TASK REQUIREMENTS = All lines of the material below that include the string "proxy代理科学上网" are to be copied.
.....
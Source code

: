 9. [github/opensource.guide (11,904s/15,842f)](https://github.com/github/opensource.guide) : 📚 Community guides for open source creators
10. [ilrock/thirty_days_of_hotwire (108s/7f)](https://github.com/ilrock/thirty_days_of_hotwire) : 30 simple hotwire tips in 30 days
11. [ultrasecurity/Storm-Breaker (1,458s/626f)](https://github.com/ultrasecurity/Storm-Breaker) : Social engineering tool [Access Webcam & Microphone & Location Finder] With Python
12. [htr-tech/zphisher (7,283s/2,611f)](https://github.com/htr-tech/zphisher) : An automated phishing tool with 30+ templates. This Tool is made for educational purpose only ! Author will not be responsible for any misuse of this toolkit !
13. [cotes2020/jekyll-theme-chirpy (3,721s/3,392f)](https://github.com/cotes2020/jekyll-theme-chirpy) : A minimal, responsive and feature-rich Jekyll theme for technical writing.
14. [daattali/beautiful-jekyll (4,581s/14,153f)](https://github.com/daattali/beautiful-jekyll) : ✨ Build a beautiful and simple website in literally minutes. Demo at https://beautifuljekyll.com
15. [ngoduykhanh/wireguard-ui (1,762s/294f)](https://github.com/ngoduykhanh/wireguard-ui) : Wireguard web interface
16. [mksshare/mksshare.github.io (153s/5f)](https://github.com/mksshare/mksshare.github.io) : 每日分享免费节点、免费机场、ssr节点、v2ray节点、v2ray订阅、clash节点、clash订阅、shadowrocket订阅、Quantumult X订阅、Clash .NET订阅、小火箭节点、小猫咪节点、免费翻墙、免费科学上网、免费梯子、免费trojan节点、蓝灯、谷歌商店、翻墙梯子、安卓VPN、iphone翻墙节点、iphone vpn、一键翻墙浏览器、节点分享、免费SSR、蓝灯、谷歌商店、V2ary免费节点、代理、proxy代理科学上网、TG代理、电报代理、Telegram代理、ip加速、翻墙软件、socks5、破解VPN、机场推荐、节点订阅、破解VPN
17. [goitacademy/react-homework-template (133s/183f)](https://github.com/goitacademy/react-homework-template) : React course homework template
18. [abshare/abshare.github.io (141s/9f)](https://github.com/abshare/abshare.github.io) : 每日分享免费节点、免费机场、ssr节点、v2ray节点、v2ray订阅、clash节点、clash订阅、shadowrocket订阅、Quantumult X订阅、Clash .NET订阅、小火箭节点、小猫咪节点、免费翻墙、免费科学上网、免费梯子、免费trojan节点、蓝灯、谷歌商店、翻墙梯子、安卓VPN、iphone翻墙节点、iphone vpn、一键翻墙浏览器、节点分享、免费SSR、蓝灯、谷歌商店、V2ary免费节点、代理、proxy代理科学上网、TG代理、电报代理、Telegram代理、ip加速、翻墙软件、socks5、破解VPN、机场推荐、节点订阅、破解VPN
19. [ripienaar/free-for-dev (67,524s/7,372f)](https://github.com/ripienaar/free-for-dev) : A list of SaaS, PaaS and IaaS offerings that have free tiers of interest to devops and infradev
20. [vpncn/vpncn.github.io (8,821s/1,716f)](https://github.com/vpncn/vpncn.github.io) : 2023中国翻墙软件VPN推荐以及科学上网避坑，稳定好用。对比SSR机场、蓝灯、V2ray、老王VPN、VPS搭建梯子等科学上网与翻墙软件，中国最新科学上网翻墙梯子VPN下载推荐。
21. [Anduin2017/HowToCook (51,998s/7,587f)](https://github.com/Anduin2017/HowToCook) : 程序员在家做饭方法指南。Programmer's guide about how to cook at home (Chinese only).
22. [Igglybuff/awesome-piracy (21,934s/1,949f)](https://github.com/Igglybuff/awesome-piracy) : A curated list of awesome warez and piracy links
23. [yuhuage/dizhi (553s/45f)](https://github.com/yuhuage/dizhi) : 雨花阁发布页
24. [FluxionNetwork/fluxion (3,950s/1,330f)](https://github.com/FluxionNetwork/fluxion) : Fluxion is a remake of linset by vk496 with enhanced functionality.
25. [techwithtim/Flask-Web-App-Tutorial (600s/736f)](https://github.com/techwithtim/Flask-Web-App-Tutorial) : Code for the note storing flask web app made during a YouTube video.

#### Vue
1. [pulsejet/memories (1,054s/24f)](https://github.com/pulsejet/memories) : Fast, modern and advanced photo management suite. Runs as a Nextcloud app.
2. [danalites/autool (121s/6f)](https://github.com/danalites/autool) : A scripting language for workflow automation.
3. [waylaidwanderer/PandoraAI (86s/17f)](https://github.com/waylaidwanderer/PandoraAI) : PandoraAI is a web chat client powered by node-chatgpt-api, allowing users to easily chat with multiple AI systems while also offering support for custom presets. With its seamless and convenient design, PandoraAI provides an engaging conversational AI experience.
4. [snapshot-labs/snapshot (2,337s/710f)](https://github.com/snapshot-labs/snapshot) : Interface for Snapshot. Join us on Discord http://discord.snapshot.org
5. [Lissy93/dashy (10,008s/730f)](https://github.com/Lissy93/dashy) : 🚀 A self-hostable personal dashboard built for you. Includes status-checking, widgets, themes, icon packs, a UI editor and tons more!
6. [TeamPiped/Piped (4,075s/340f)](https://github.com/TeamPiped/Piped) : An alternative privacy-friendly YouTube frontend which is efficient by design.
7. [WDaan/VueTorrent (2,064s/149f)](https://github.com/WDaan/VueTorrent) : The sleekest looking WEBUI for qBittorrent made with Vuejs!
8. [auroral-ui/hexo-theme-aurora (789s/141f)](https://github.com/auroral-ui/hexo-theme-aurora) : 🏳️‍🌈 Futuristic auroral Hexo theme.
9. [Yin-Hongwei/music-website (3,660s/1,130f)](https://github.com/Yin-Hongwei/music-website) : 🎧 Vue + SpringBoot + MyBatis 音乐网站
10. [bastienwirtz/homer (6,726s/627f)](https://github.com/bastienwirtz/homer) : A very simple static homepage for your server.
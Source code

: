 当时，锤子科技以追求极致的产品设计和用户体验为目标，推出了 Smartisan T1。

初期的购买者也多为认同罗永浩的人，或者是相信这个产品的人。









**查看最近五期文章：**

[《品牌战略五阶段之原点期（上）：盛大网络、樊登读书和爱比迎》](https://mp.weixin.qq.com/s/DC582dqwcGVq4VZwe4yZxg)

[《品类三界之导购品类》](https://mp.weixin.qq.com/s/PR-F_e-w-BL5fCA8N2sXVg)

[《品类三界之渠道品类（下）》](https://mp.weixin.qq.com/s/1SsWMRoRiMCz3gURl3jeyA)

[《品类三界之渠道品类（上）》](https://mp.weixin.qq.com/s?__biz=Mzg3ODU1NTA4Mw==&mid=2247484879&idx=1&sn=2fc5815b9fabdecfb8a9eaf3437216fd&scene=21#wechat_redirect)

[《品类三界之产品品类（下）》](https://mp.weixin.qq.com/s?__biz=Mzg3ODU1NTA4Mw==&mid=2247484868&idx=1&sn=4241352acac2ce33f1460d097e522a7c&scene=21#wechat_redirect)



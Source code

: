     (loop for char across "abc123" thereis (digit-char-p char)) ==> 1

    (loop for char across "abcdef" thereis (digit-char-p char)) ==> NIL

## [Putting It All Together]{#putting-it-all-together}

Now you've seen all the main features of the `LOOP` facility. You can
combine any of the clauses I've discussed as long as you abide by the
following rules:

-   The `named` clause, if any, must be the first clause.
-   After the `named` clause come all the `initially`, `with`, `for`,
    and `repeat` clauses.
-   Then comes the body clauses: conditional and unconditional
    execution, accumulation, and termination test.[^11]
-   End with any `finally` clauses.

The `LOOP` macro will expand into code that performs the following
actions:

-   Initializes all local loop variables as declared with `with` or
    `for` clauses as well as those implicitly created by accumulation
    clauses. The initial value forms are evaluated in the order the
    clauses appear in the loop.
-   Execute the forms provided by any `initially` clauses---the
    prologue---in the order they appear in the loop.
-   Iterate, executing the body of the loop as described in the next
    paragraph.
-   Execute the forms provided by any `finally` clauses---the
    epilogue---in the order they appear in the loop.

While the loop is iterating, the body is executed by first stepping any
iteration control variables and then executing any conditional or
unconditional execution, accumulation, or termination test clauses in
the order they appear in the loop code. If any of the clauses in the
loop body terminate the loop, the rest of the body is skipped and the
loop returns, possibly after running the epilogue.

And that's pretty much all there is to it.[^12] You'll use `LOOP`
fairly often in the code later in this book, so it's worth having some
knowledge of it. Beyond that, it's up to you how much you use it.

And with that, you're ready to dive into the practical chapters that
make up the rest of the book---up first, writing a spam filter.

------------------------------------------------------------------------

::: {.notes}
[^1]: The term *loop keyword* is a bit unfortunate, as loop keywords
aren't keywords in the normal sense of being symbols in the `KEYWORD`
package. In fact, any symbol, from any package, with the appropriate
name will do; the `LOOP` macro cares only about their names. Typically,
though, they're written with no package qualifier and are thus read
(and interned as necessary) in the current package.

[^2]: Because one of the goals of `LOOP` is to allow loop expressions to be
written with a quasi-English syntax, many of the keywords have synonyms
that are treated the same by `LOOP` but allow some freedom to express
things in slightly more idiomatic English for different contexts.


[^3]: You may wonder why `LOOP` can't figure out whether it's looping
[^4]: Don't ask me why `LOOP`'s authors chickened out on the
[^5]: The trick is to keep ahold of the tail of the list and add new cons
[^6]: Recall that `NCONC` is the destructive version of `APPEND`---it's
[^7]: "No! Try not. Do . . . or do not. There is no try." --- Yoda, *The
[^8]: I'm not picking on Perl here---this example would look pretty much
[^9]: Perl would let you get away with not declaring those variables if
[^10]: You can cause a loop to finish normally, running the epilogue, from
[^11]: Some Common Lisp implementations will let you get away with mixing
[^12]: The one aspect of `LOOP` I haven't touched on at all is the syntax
.....
ANSWER SECTION =
16. [mksshare/mksshare.github.io (153s/5f)](https://github.com/mksshare/mksshare.github.io) : 每日分享免费节点、免费机场、ssr节点、v2ray节点、v2ray订阅、clash节点、clash订阅、shadowrocket订阅、Quantumult X订阅、Clash .NET订阅、小火箭节点、小猫咪节点、免费翻墙、免费科学上网、免费梯子、免费trojan节点、蓝灯、谷歌商店、翻墙梯子、安卓VPN、iphone翻墙节点、iphone vpn、一键翻墙浏览器、节点分享、免费SSR、蓝灯、谷歌商店、V2ary免费节点、代理、proxy代理科学上网、TG代理、电报代理、Telegram代理、ip加速、翻墙软件、socks5、破解VPN、机场推荐、节点订阅、破解VPN
18. [abshare/abshare.github.io (141s/9f)](https://github.com/abshare/abshare.github.io) : 每日分享免费节点、免费机场、ssr节点、v2ray节点、v2ray订阅、clash节点、clash订阅、shadowrocket订阅、Quantumult X订阅、Clash .NET订阅、小火箭节点、小猫咪节点、免费翻墙、免费科学上网、免费梯子、免费trojan节点、蓝灯、谷歌商店、翻墙梯子、安卓VPN、iphone翻墙节点、iphone vpn、一键翻墙浏览器、节点分享、免费SSR、蓝灯、谷歌商店、V2ary免费节点、代理、proxy代理科学上网、TG代理、电报代理、Telegram代理、ip加速、翻墙软件、socks5、破解VPN、机场推荐、节点订阅、破解VPN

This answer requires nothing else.